Solution: MTP, then rsync and SSHelper

The idea that worked was to use MTP for what it’s meant for: dumping the music folder wholesale from my computer to the phone over USB. Connect phone, drag and drop music onto phone, wait. Now that I’ve seeded my phone with the initial payload, I can use SSHelper and rsync to update the phone with just the new tracks. Listing and comparing files is plenty fast with SSHelper, and copying whatever few files I updated goes quickly enough over wifi.

There you have it! I do miss the days of just loading up a micro SD card and popping it in the phone, but this solution works perfectly well for my needs.

Linux Tip: Reinstalling Ubuntu

Sometimes if a system has been around a long time, upgraded a bunch, perhaps restored from backup, it will start to act up in weird ways. This is the dreaded “cruftiness” that Windows was famous for. You could treat a Windows XP system delicately, and there would still come the day when it was performing so badly it was easier to reinstall the OS than try to fix it.

Well, it can happen to linux, too. I was seeing odd behavior with suspend and resume, and very slow wifi reconnect times, and after dutifully filing a bug I eventually determined the problem was some crufty junk on my system related to a hard drive transfer I’d done.

I thought I was in for a class Linux Weekend — install the new OS, copy my home folder, and then painstakingly reinstall all the programs and packages I use that aren’t in the default installation.

No need! Ubuntu now has a special installation mode called “Reinstall”. It preserves all your user files while cleaning out the system folders completely. Then it installs a fresh OS and tries to install as many of your programs as it can find.

After I rebooted, there were a tiny number of custom-installed programs that the system couldn’t reinstall, but otherwise everything was where I left it and suspend and resume now work perfectly. Ah yes, and all of my wifi access points have been forgotten. For something I just let run over night, this was relatively painless and worked great! 5 stars.

Streaming audio over the network in linux

I’ve been trying for a long time to find a simple (for me) way to get sound from my laptop to my TV. I’ve tried mpd, mediatomb, pulseaudio… basically everything short of spending actual money. Finally I found a low-overhead system that does what I need thanks to our friends ssh and alsa: Linux Network Sound on the Very Cheap. Thanks so much to Aristotle Pagaltzis for this recipe.

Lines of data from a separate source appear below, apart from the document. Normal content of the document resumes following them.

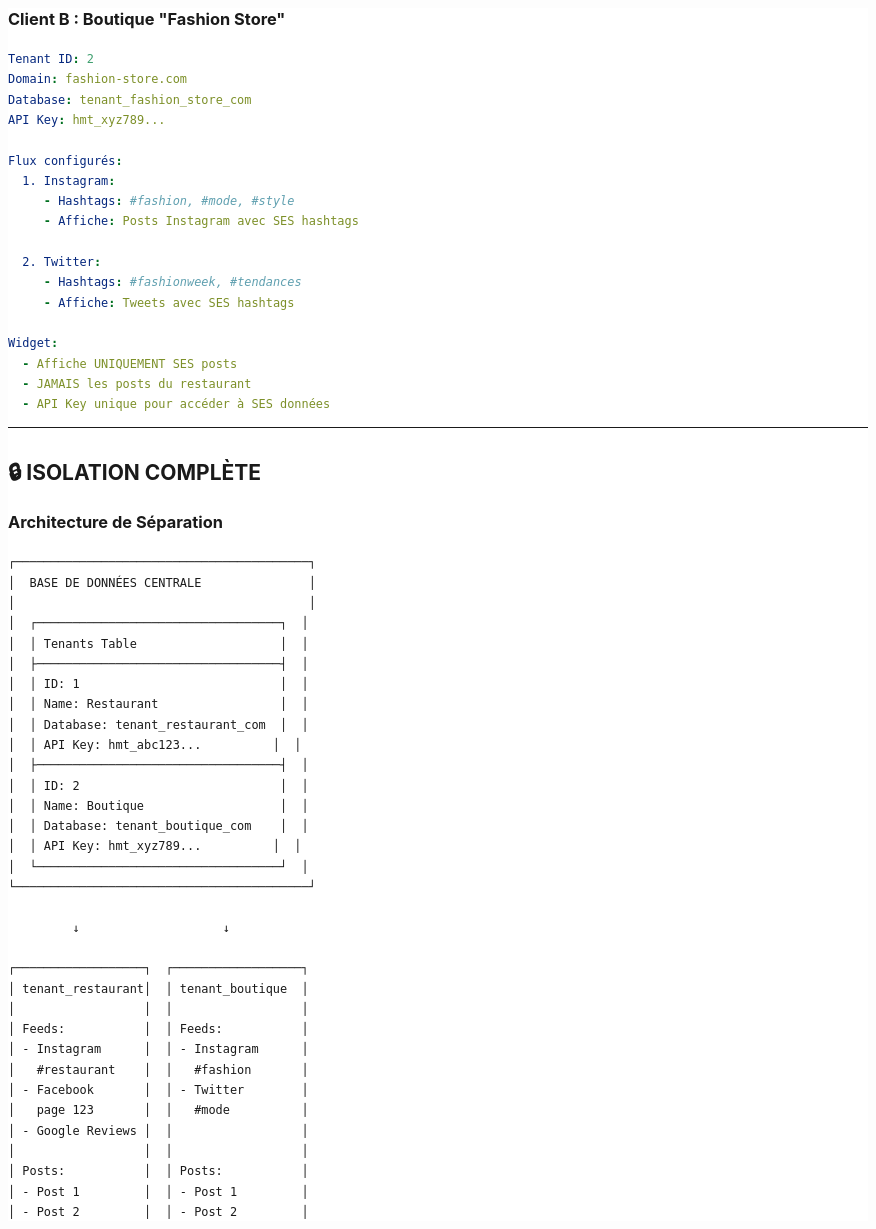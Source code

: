 
### **Client B : Boutique "Fashion Store"**

```yaml
Tenant ID: 2
Domain: fashion-store.com
Database: tenant_fashion_store_com
API Key: hmt_xyz789...

Flux configurés:
  1. Instagram:
     - Hashtags: #fashion, #mode, #style
     - Affiche: Posts Instagram avec SES hashtags
     
  2. Twitter:
     - Hashtags: #fashionweek, #tendances
     - Affiche: Tweets avec SES hashtags
     
Widget:
  - Affiche UNIQUEMENT SES posts
  - JAMAIS les posts du restaurant
  - API Key unique pour accéder à SES données
```

---

## 🔒 **ISOLATION COMPLÈTE**

### **Architecture de Séparation**

```
┌─────────────────────────────────────────┐
│  BASE DE DONNÉES CENTRALE               │
│                                         │
│  ┌──────────────────────────────────┐  │
│  │ Tenants Table                    │  │
│  ├──────────────────────────────────┤  │
│  │ ID: 1                            │  │
│  │ Name: Restaurant                 │  │
│  │ Database: tenant_restaurant_com  │  │
│  │ API Key: hmt_abc123...          │  │
│  ├──────────────────────────────────┤  │
│  │ ID: 2                            │  │
│  │ Name: Boutique                   │  │
│  │ Database: tenant_boutique_com    │  │
│  │ API Key: hmt_xyz789...          │  │
│  └──────────────────────────────────┘  │
└─────────────────────────────────────────┘

         ↓                    ↓

┌──────────────────┐  ┌──────────────────┐
│ tenant_restaurant│  │ tenant_boutique  │
│                  │  │                  │
│ Feeds:           │  │ Feeds:           │
│ - Instagram      │  │ - Instagram      │
│   #restaurant    │  │   #fashion       │
│ - Facebook       │  │ - Twitter        │
│   page 123       │  │   #mode          │
│ - Google Reviews │  │                  │
│                  │  │                  │
│ Posts:           │  │ Posts:           │
│ - Post 1         │  │ - Post 1         │
│ - Post 2         │  │ - Post 2         │
```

I’ll reproduce the instructions with my edits:

  1. On the source machine (my laptop in this case), load the loopback ALSA driver:

    modprobe snd-aloop index=1 pcm_substreams=1

    The driver provides a card with two sound devices, and when sound is output onto a stream on one device then the driver loops that back that as an input available on the same stream on the other device. You’ll need to pick an index that’s not already taken by a sound card on your machine or you’ll get an error.

  2. Add this to your ~/.asoundrc:

    pcm.loop {
      type plug
      slave.pcm "hw:Loopback,1,0"
    }

    The original instructions also tell you to change your default soundcard to the loopback device. In this case I don’t want all my sound to go over the wire. Instead, use pulseaudio to select an application and have its sound sent to the loopback device. Yes, I know, pulseaudio. Actually it works pretty well these days! The loopback driver will then make that audio available on its other stream.

  3. On the machine with speakers you can then do this:

    ssh -C user@hostname sox -q -t alsa loop -t wav -b 16 -r 48k - | play -q -

    This command causes a simple dump to be made of the “loop” device on the source machine. That audio data is then piped into the “play” command which causes the sound to play on the machine connected to my TV. This also sets up ssh with compression which helps keep the bandwidth usage down (about 200K/s for me).

  4. All you need to do then is play something from the laptop, open the pulseaudio volume control, and tell the output to go to the loopback device. Very quickly the audio pops out the other side.

Obviously this is no solution for people wanting multiple client control, tablet support, playlists, or anything fancy like that. But as a way of just getting audio from point A to B, this is all I need.

Git Cheatsheet

Git has a steep learning curve but persistence pays off. Now that I’ve got the hang of it I can slosh code changes between multiple branches like a motherfucking wizard. Here is a cheatsheet I’ve developed for myself that has helped a lot. This isn’t a complete git HOWTO, it’s more of a list of things that I kept doing wrong as I was learning the system. The tips start relatively basic and get more and more complex. I was coming from svn and bzr so a lot of my tips have to do with confusion that results in coming from those systems.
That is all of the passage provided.